● What you need to do
Repeat the records exactly, with one exception: no images.

● Exercise data

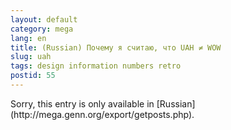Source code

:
 ```yaml
---
layout: default
category: mega
lang: en
title: (Russian) Почему я считаю, что UAH ≠ WOW
slug: uah
tags: design information numbers retro 
postid: 55
---
```

<p>Sorry, this entry is only available in [Russian](http://mega.genn.org/export/getposts.php).</p>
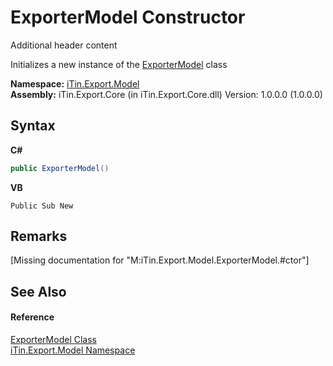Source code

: # ExporterModel Constructor 
Additional header content 

Initializes a new instance of the <a href="T_iTin_Export_Model_ExporterModel">ExporterModel</a> class

**Namespace:**&nbsp;<a href="N_iTin_Export_Model">iTin.Export.Model</a><br />**Assembly:**&nbsp;iTin.Export.Core (in iTin.Export.Core.dll) Version: 1.0.0.0 (1.0.0.0)

## Syntax

**C#**<br />
``` C#
public ExporterModel()
```

**VB**<br />
``` VB
Public Sub New
```


## Remarks
\[Missing <remarks> documentation for "M:iTin.Export.Model.ExporterModel.#ctor"\]

## See Also


#### Reference
<a href="T_iTin_Export_Model_ExporterModel">ExporterModel Class</a><br /><a href="N_iTin_Export_Model">iTin.Export.Model Namespace</a><br />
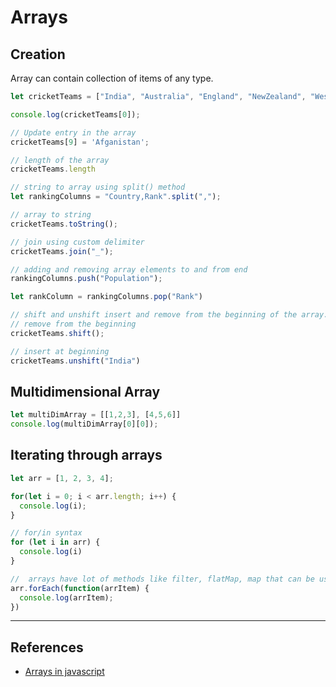 # Arrays

## Creation

Array can contain collection of items of any type.

```javascript
let cricketTeams = ["India", "Australia", "England", "NewZealand", "WestIndies", "SriLanka", "Pakistan", "SouthAfrica" "Bangladesh", "Zimbabwe"]

console.log(cricketTeams[0]);

// Update entry in the array
cricketTeams[9] = 'Afganistan';

// length of the array
cricketTeams.length

// string to array using split() method
let rankingColumns = "Country,Rank".split(",");

// array to string
cricketTeams.toString();

// join using custom delimiter
cricketTeams.join("_");

// adding and removing array elements to and from end
rankingColumns.push("Population");

let rankColumn = rankingColumns.pop("Rank")

// shift and unshift insert and remove from the beginning of the array.
// remove from the beginning
cricketTeams.shift();

// insert at beginning
cricketTeams.unshift("India")
```

## Multidimensional Array

```javascript
let multiDimArray = [[1,2,3], [4,5,6]]
console.log(multiDimArray[0][0]);
```

## Iterating through arrays

```javascript
let arr = [1, 2, 3, 4];

for(let i = 0; i < arr.length; i++) {
  console.log(i);
}

// for/in syntax
for (let i in arr) {
  console.log(i)
}

//  arrays have lot of methods like filter, flatMap, map that can be used  as in functional programming
arr.forEach(function(arrItem) {
  console.log(arrItem);
})
```

---

## References

* [Arrays in javascript](https://developer.mozilla.org/en-US/docs/Learn/JavaScript/First_steps/Arrays)
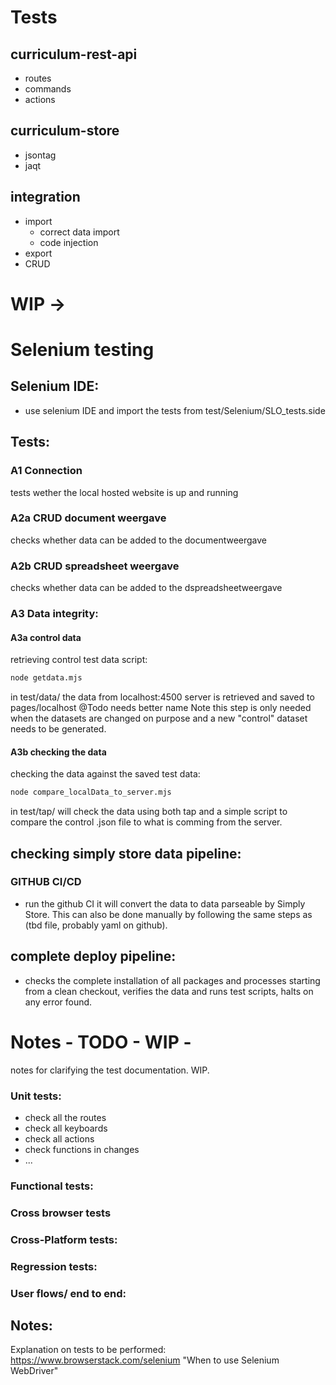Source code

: 
# Tests

## curriculum-rest-api
* routes
* commands
* actions

## curriculum-store
* jsontag
* jaqt

## integration
* import
  * correct data import
  * code injection
* export
* CRUD

# WIP ->

# Selenium testing

## Selenium IDE:
* use selenium IDE and import the tests from test/Selenium/SLO_tests.side

## Tests:
### A1 Connection
tests wether the local hosted website is up and running 

### A2a CRUD document weergave
checks whether data can be added to the documentweergave

### A2b CRUD spreadsheet weergave
checks whether data can be added to the dspreadsheetweergave

### A3 Data integrity:
#### A3a control data
retrieving control test data script:
```bash
node getdata.mjs
```
in test/data/ the data from localhost:4500 server is retrieved and saved to pages/localhost @Todo needs better name
Note this step is only needed when the datasets are changed on purpose and a new "control" dataset needs to be generated.

#### A3b checking the data
checking the data against the saved test data:
```bash
node compare_localData_to_server.mjs
```
in test/tap/ will check the data using both tap and a simple script to compare the control .json file to what is comming from the server.

## checking simply store data pipeline:
### GITHUB CI/CD
- run the github CI it will convert the data to data parseable by Simply Store. This can also be done manually by following the same steps as (tbd file, probably yaml on github).

## complete deploy pipeline:
- checks the complete installation of all packages and processes starting from a clean checkout, verifies the data and runs test scripts, halts on any error found.



# Notes - TODO - WIP -
notes for clarifying the test documentation. WIP.

### Unit tests:
* check all the routes
* check all keyboards
* check all actions
* check functions in changes
* ...


### Functional tests:

### Cross browser tests

### Cross-Platform tests:

### Regression tests:

### User flows/ end to end:

## Notes:
Explanation on tests to be performed: https://www.browserstack.com/selenium "When to use Selenium WebDriver"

● Solution below
Source code

:
 ```yaml
---
layout: default
category: mega
lang: en
title: (Russian) Почему я считаю, что UAH ≠ WOW
slug: uah
tags: design information numbers retro 
postid: 55
---
```

<p>Sorry, this entry is only available in [Russian](http://mega.genn.org/export/getposts.php).</p>
Source code

: # ExporterModel Constructor 
Additional header content 

Initializes a new instance of the <a href="T_iTin_Export_Model_ExporterModel">ExporterModel</a> class

**Namespace:**&nbsp;<a href="N_iTin_Export_Model">iTin.Export.Model</a><br />**Assembly:**&nbsp;iTin.Export.Core (in iTin.Export.Core.dll) Version: 1.0.0.0 (1.0.0.0)

## Syntax

**C#**<br />
``` C#
public ExporterModel()
```

**VB**<br />
``` VB
Public Sub New
```


## Remarks
\[Missing <remarks> documentation for "M:iTin.Export.Model.ExporterModel.#ctor"\]

## See Also


#### Reference
<a href="T_iTin_Export_Model_ExporterModel">ExporterModel Class</a><br /><a href="N_iTin_Export_Model">iTin.Export.Model Namespace</a><br />
 # Arrays

## Creation

Array can contain collection of items of any type.

```javascript
let cricketTeams = ["India", "Australia", "England", "NewZealand", "WestIndies", "SriLanka", "Pakistan", "SouthAfrica" "Bangladesh", "Zimbabwe"]

console.log(cricketTeams[0]);

// Update entry in the array
cricketTeams[9] = 'Afganistan';

// length of the array
cricketTeams.length

// string to array using split() method
let rankingColumns = "Country,Rank".split(",");

// array to string
cricketTeams.toString();

// join using custom delimiter
cricketTeams.join("_");

// adding and removing array elements to and from end
rankingColumns.push("Population");

let rankColumn = rankingColumns.pop("Rank")

// shift and unshift insert and remove from the beginning of the array.
// remove from the beginning
cricketTeams.shift();

// insert at beginning
cricketTeams.unshift("India")
```

## Multidimensional Array

```javascript
let multiDimArray = [[1,2,3], [4,5,6]]
console.log(multiDimArray[0][0]);
```

## Iterating through arrays

```javascript
let arr = [1, 2, 3, 4];

for(let i = 0; i < arr.length; i++) {
  console.log(i);
}

// for/in syntax
for (let i in arr) {
  console.log(i)
}

//  arrays have lot of methods like filter, flatMap, map that can be used  as in functional programming
arr.forEach(function(arrItem) {
  console.log(arrItem);
})
```

---

## References

* [Arrays in javascript](https://developer.mozilla.org/en-US/docs/Learn/JavaScript/First_steps/Arrays)
Source code

: 
# Tests

## curriculum-rest-api
* routes
* commands
* actions

## curriculum-store
* jsontag
* jaqt

## integration
* import
  * correct data import
  * code injection
* export
* CRUD

# WIP ->

# Selenium testing

## Selenium IDE:
* use selenium IDE and import the tests from test/Selenium/SLO_tests.side

## Tests:
### A1 Connection
tests wether the local hosted website is up and running 

### A2a CRUD document weergave
checks whether data can be added to the documentweergave

### A2b CRUD spreadsheet weergave
checks whether data can be added to the dspreadsheetweergave

### A3 Data integrity:
#### A3a control data
retrieving control test data script:
```bash
node getdata.mjs
```
in test/data/ the data from localhost:4500 server is retrieved and saved to pages/localhost @Todo needs better name
Note this step is only needed when the datasets are changed on purpose and a new "control" dataset needs to be generated.

#### A3b checking the data
checking the data against the saved test data:
```bash
node compare_localData_to_server.mjs
```
in test/tap/ will check the data using both tap and a simple script to compare the control .json file to what is comming from the server.

## checking simply store data pipeline:
### GITHUB CI/CD
- run the github CI it will convert the data to data parseable by Simply Store. This can also be done manually by following the same steps as (tbd file, probably yaml on github).

## complete deploy pipeline:
- checks the complete installation of all packages and processes starting from a clean checkout, verifies the data and runs test scripts, halts on any error found.



# Notes - TODO - WIP -
notes for clarifying the test documentation. WIP.

### Unit tests:
* check all the routes
* check all keyboards
* check all actions
* check functions in changes
* ...


### Functional tests:

### Cross browser tests

### Cross-Platform tests:

### Regression tests:

### User flows/ end to end:

## Notes:
Explanation on tests to be performed: https://www.browserstack.com/selenium "When to use Selenium WebDriver"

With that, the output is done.